[发明专利]提供τ蛋白聚集调节剂的方法

说明书

本发明总体上涉及选择或设计用于调节τ蛋白聚集的化合物的方法。所述方法包括使用计算机实现的分子建模方式，以将候选化合物的三维结构与所述τ蛋白的包含氨基酸315‑378的至少一部分的三维结构进行比较并确定所述候选化合物是否能够与Leu315、Ser341、Glu342、Lys343、Phe346、Lys347、Val350、Ser352、Ile354、Lys369、Ile371、Glu372、Phe378和Thr373中的两个或更多个同时形成非共价相互作用。预测能够形成所述相互作用的候选化合物调节所述τ蛋白或其截短形式的聚集。还描述了使用所述τ蛋白的包含氨基酸315‑378的至少一部分的三维结构模型的方法，其中所述模型是所述τ蛋白的部分与成对螺旋丝(PHF)的聚集过程中的中间体；以及计算系统和产品。

技术领域

本发明总体上涉及使用τ蛋白结合口袋的结构坐标的方法。特别地，本发明提供了τ蛋白结合口袋的三维模型和用于通过合理的药物设计来鉴定、选择和/或设计τ蛋白聚集调节剂的方式。本发明还总体上涉及使用如下τ蛋白的结构坐标，其是τ蛋白从包含结合口袋的紧密构象折叠为成对螺旋丝的聚集构象的过程中的中间体。

背景技术

与τ蛋白相关的障碍，统称为神经退行性τ蛋白病(Lee等人,2001)，代表一组蛋白质聚集疾病(Buee等人,2000)。阿尔茨海默病(AD)是该组神经退行性疾病的一部分。痴呆病症如阿尔茨海默病(AD)的特征通常在于受影响患者的脑中蛋白质结构如β-淀粉样蛋白斑和由τ蛋白构成的神经原纤维缠结(NFT)的细胞内和/或细胞外沉积物的逐渐积累。这些病变的出现在很大程度上与病理性神经元变性和脑萎缩以及与认知损害相关(参见例如，Mukaetova-Ladinska等人,2000)。在AD中，τ蛋白自组装形成成对螺旋丝(PHF)和直丝，它们构成神经元内的神经原纤维缠结和脑中的营养不良性神经突。蛋白错误折叠形成淀粉样蛋白原纤维是统称为淀粉样变性的许多不同疾病的标志，其中每一种所述疾病由特定的前体蛋白表征(Sipe,1992)。

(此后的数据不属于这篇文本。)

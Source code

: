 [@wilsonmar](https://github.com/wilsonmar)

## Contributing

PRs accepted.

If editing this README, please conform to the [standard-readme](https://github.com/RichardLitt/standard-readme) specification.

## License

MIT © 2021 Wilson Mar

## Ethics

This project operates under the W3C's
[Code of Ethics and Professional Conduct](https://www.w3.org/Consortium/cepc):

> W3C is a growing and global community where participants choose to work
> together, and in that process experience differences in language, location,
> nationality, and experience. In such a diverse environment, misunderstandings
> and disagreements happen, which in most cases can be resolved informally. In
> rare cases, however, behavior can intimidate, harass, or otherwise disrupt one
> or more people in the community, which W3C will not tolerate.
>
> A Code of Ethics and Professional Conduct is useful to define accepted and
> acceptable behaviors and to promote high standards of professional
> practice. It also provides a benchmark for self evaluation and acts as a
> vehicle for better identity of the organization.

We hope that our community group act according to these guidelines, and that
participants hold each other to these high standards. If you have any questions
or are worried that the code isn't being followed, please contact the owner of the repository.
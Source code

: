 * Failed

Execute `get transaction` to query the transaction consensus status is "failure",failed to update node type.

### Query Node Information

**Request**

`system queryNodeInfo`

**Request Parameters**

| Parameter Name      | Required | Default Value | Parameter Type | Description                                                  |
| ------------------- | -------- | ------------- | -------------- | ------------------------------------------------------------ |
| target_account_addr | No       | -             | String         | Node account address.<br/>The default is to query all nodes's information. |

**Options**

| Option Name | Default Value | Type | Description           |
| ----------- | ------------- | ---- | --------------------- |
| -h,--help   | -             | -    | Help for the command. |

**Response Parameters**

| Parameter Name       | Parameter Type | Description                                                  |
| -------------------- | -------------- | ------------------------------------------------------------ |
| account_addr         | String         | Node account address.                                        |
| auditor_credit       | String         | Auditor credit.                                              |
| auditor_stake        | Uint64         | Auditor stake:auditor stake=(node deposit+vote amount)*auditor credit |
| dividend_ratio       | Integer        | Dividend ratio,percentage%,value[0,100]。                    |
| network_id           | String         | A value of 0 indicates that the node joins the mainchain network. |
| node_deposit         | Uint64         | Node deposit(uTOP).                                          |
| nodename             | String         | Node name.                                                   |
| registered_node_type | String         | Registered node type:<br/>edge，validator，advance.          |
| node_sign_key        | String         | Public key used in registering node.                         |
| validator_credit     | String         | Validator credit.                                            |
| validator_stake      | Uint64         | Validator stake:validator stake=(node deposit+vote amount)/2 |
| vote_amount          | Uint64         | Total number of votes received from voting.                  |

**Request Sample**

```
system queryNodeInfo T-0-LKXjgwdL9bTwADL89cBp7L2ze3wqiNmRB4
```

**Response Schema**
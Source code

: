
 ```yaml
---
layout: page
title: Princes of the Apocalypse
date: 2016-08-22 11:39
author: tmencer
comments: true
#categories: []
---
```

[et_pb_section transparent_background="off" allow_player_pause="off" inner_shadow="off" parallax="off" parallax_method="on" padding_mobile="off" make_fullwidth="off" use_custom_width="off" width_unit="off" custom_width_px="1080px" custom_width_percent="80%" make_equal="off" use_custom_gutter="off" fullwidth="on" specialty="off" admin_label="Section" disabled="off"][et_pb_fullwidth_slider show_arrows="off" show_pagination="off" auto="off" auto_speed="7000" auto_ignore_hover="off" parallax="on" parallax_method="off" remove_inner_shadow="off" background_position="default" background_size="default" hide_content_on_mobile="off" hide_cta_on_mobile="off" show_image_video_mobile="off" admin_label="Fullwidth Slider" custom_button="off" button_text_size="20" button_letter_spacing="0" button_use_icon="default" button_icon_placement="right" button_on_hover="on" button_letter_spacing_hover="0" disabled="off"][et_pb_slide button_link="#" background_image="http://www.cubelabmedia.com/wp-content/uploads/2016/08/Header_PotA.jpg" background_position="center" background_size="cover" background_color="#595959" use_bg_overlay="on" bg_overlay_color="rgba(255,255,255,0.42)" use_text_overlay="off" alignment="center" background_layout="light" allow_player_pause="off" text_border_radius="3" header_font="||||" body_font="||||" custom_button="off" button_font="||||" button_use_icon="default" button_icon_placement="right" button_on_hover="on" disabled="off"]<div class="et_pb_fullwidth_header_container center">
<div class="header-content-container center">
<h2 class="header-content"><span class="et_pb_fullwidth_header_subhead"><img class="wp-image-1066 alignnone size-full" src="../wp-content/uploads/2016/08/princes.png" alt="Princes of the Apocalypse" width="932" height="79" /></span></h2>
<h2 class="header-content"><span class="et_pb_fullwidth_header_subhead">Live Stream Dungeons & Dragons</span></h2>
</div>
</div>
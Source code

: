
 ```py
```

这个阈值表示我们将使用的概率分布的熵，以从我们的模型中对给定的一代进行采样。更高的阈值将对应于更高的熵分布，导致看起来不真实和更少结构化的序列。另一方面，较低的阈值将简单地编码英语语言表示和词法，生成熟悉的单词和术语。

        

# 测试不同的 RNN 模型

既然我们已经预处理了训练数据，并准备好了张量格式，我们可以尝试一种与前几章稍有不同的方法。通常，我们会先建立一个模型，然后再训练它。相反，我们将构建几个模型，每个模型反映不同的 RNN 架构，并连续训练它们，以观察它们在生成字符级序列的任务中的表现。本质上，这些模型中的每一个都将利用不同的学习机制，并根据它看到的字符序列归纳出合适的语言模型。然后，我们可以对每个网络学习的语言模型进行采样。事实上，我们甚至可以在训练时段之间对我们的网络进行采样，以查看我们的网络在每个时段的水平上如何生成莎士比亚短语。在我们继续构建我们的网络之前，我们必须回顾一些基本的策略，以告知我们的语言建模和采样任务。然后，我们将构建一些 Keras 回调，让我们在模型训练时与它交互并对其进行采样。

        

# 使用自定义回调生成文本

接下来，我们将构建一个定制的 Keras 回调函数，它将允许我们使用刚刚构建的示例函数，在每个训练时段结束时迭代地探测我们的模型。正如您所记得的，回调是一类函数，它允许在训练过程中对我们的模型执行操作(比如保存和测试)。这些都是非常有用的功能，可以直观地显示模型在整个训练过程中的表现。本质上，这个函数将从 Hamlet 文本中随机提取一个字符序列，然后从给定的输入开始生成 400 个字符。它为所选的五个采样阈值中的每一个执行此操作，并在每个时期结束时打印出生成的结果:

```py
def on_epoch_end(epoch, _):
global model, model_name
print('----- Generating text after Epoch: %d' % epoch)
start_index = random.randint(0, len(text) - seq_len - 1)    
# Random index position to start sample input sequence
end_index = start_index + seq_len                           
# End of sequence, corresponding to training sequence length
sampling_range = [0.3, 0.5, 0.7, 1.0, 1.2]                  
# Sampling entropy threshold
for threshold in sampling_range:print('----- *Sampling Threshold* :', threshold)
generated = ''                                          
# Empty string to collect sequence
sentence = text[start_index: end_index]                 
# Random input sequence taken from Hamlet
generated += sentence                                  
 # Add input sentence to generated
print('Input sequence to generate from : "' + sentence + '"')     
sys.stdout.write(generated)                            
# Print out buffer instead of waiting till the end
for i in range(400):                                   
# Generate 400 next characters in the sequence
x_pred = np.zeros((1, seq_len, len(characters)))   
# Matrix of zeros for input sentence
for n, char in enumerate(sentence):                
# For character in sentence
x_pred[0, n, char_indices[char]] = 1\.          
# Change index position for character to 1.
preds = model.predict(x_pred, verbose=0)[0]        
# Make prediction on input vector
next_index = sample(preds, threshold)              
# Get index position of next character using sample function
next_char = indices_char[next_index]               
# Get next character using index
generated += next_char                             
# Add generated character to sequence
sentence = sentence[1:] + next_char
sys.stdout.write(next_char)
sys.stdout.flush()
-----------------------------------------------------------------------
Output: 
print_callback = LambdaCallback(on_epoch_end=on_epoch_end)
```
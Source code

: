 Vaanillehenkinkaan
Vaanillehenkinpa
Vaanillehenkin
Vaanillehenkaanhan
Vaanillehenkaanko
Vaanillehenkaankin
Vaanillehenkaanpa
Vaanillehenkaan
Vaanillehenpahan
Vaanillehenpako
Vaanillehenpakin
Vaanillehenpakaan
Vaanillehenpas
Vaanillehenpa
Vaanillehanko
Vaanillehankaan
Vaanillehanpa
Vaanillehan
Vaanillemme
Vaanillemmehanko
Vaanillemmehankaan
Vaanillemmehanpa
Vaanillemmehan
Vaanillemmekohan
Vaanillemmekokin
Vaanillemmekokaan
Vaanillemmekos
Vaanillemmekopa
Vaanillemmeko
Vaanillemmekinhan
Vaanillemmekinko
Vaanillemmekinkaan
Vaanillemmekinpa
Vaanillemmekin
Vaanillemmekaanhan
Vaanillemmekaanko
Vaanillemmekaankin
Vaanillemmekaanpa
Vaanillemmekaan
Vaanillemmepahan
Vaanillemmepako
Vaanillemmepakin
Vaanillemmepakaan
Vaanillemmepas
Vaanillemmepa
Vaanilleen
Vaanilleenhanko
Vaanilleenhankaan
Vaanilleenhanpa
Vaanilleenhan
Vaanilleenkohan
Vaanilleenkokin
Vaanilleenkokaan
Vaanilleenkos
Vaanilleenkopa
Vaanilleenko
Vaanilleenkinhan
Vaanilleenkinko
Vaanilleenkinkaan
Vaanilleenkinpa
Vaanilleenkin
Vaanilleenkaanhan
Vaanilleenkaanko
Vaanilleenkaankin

τ蛋白以可变剪接的同种型存在，其含有对应于微管结合结构域的重复序列的三个或四个拷贝(参见例如，Goedert,M.等人,1989)。从来自AD脑组织的蛋白水解稳定的PHF核心制备物中分离的τ蛋白种类包含衍生自三重复和四重复同种型的片段(但限于三个重复的等同物)的混合物，其中N末端位于残基Ile-297或His-299且C末端位于残基Glu-391，或在其他物种中的同源位置(Wischik等人,1988；Jakes等人,1991)。诸位发明人先前已经表明，片段297-391(称为dGAE)在特定条件下自组装形成成对螺旋丝状结构(Al-Hilaly等人,2017)，并且该组装在还原条件下(在DTT的存在下)或在高浓度下增强。组装伴随着从溶液中的无规卷曲到不溶性部分中的β折叠结构的构象变化(Al-Hilaly等人,2017)。来自该同一分子(本文称为“dGAE73”)的残基306-378已在电子密度方面可视化，并使用对从AD脑组织提取的PHF的冷冻电子显微镜分析被确认为形成PHF核心的一部分(Fitzpatrick等人,2017)。

然而，尽管关于由不同蛋白质和PHF形成的淀粉样蛋白原纤维的结构数据是可获得的，但对由不相连接的单体形成淀粉样蛋白原纤维的机制的阐明仍然是难以理解的(Sipe 1992；ChitiDobson 2006；Roberts 2007；Kelly 2000)。迄今为止，尚未对不相连接的可溶性低聚物质池的成核的初级阶段进行一致的描述(Roberts 2007,KodaliWetzel,2007；Serio等人,2000；Modler等人,2004；Glabe 2008；Meisl等人,2016)。已经鉴定了许多致淀粉样前体和低聚状态(Campioni等人,2010；Novo等人,2018；Kayed等人,2003；Buccianti等人,2002和2004；Gerson等人,2016)，但这些结构上异质和瞬时的聚集体的分离和进一步表征仍然是挑战。已经通过生物化学和生物物理实验和体内测定支持了可溶性蛋白质低聚物作为τ蛋白病发病机理中细胞损伤和功能障碍的主要原因的证据(Macdonald等人,2019；Lasagna-Reeves等人,2012；Gerson等人,2016)。